Using a cache in front of your Artifactory servers can offload pressure from these systems, increase performance, and improve developer efficiency. This can lower your costs while allowing you to continue benefiting from the great Artifactory features.

If you’re using the SaaS version of Artifactory, the associated cloud egress charges will drop when placing Varnish closer to your developers and systems.

Why Varnish Enterprise?

While Varnish Cache, the open-source version of Varnish, is perfectly capable of caching the output of your Artifactory requests, it lacks specific features to maximize the efficiency of the cache.

Varnish Enterprise offers the Massive Storage Engine (MSE), a proprietary storage engine that is capable of caching large volumes of data. In an Artifactory setup with potentially terabytes worth of artifacts, MSE can cache all these assets without compromising on performance.

The native TLS capabilities of Varnish Enterprise ensure higher throughput rates compared to terminated TLS in Varnish Cache.
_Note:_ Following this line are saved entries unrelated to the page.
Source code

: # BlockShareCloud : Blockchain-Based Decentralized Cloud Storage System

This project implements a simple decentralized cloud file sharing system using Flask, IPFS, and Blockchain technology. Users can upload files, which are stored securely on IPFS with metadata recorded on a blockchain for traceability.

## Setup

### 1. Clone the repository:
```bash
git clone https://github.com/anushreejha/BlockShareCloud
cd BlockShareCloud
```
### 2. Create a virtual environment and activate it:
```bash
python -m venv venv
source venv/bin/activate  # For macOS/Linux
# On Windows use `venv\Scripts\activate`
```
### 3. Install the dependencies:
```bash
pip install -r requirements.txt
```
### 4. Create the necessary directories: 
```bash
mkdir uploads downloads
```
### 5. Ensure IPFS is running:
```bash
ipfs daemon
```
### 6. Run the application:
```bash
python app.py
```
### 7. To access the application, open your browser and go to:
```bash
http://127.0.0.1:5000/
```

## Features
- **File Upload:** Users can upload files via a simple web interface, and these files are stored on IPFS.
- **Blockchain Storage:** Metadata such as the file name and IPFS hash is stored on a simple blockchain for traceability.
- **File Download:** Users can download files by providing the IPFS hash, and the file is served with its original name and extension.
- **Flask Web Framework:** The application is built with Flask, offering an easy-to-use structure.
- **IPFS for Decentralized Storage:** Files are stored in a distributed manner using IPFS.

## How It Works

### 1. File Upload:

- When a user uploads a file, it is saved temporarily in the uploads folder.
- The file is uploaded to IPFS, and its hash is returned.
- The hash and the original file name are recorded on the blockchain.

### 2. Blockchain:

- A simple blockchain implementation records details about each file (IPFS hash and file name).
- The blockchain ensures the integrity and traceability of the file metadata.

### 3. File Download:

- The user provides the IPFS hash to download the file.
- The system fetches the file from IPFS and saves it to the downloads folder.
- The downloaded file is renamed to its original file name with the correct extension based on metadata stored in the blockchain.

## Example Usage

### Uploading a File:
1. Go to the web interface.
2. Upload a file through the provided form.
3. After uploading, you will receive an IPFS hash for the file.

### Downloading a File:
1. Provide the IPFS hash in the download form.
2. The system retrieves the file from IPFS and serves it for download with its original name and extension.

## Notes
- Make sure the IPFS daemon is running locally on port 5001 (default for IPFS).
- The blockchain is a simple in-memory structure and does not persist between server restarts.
Although we strongly believe in Hitch as a dedicated TLS proxy for Varnish Cache, it will be outperformed by native TLS in Varnish Enterprise at larger scale.
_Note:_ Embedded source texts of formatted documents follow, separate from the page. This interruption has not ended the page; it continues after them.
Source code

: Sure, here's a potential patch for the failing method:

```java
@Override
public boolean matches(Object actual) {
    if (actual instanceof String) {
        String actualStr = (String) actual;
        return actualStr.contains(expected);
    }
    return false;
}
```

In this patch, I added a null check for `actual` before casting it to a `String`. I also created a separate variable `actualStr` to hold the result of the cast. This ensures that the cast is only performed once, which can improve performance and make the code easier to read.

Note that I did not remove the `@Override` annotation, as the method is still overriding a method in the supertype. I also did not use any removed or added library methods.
Another important feature of Varnish Enterprise that increases the efficiency of Artifactory caching, is vmod_http. This VMOD allows you to trigger out-of-band HTTP requests to Artifactory, which we use to perform pre-flight authorization calls.

In the next section, we’ll share the custom VCL code we use to increase the efficiency of authorized Artifactory requests. This custom VCL code leverages vmod_http and ensures we can cache authorizations as well as the artifacts, themselves.

Custom Artifactory VCL

The full VCL code is available in the toolbox repository. Rules can be added to include or exclude specific URL patterns from the cache. Let’s start by breaking down the code into snippets and explaining what each snippet does.

Pre-flight authorization

The main capability of the Artifactory VCL is the ability to perform pre-flight authorization requests.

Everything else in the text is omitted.